→ **INFORMATION SUPPLIED**
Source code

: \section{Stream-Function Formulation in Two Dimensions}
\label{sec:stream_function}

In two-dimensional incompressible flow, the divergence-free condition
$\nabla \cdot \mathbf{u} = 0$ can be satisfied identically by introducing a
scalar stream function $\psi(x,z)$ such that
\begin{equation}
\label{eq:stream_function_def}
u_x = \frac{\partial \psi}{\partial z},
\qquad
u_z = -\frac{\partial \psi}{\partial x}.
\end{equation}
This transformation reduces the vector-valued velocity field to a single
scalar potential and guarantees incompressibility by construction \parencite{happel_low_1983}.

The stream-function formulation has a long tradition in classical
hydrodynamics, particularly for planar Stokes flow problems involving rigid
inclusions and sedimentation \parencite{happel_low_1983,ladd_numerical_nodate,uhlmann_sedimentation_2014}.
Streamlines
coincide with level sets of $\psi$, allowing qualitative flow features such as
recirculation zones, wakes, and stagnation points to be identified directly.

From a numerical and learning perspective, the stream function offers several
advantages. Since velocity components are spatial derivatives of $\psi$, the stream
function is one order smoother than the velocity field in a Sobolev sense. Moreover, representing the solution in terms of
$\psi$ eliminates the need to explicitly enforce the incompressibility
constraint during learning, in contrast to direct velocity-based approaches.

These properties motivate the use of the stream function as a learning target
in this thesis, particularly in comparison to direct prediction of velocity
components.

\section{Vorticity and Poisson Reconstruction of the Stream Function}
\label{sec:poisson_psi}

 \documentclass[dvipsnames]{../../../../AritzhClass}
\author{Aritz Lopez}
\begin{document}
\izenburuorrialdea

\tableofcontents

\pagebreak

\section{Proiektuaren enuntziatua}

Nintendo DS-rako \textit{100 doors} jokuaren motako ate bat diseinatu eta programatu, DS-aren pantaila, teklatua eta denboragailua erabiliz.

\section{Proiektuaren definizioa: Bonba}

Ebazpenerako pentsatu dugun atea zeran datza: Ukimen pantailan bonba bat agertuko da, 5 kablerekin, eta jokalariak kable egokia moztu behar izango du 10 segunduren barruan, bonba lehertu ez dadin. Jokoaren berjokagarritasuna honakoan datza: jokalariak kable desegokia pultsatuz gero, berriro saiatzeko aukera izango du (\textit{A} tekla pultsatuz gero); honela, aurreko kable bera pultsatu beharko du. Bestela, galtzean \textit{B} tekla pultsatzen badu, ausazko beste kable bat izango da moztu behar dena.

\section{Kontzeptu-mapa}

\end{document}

→ **REQUIRED ACTION**
Send back every line of the listing above exactly.

→ **SOLUTION FOR THIS EXERCISE**
Source code

: \section{Stream-Function Formulation in Two Dimensions}
\label{sec:stream_function}

In two-dimensional incompressible flow, the divergence-free condition
$\nabla \cdot \mathbf{u} = 0$ can be satisfied identically by introducing a
scalar stream function $\psi(x,z)$ such that
\begin{equation}
\label{eq:stream_function_def}
u_x = \frac{\partial \psi}{\partial z},
\qquad
u_z = -\frac{\partial \psi}{\partial x}.
\end{equation}
This transformation reduces the vector-valued velocity field to a single
scalar potential and guarantees incompressibility by construction \parencite{happel_low_1983}.

The stream-function formulation has a long tradition in classical
hydrodynamics, particularly for planar Stokes flow problems involving rigid
inclusions and sedimentation \parencite{happel_low_1983,ladd_numerical_nodate,uhlmann_sedimentation_2014}.
Streamlines
coincide with level sets of $\psi$, allowing qualitative flow features such as
recirculation zones, wakes, and stagnation points to be identified directly.

From a numerical and learning perspective, the stream function offers several
advantages. Since velocity components are spatial derivatives of $\psi$, the stream
function is one order smoother than the velocity field in a Sobolev sense. Moreover, representing the solution in terms of
$\psi$ eliminates the need to explicitly enforce the incompressibility
constraint during learning, in contrast to direct velocity-based approaches.

These properties motivate the use of the stream function as a learning target
in this thesis, particularly in comparison to direct prediction of velocity
components.

\section{Vorticity and Poisson Reconstruction of the Stream Function}
\label{sec:poisson_psi}

 \documentclass[dvipsnames]{../../../../AritzhClass}
\author{Aritz Lopez}
\begin{document}
\izenburuorrialdea

\tableofcontents

\pagebreak

\section{Proiektuaren enuntziatua}

Nintendo DS-rako \textit{100 doors} jokuaren motako ate bat diseinatu eta programatu, DS-aren pantaila, teklatua eta denboragailua erabiliz.

\section{Proiektuaren definizioa: Bonba}

Ebazpenerako pentsatu dugun atea zeran datza: Ukimen pantailan bonba bat agertuko da, 5 kablerekin, eta jokalariak kable egokia moztu behar izango du 10 segunduren barruan, bonba lehertu ez dadin. Jokoaren berjokagarritasuna honakoan datza: jokalariak kable desegokia pultsatuz gero, berriro saiatzeko aukera izango du (\textit{A} tekla pultsatuz gero); honela, aurreko kable bera pultsatu beharko du. Bestela, galtzean \textit{B} tekla pultsatzen badu, ausazko beste kable bat izango da moztu behar dena.

\section{Kontzeptu-mapa}

\end{document}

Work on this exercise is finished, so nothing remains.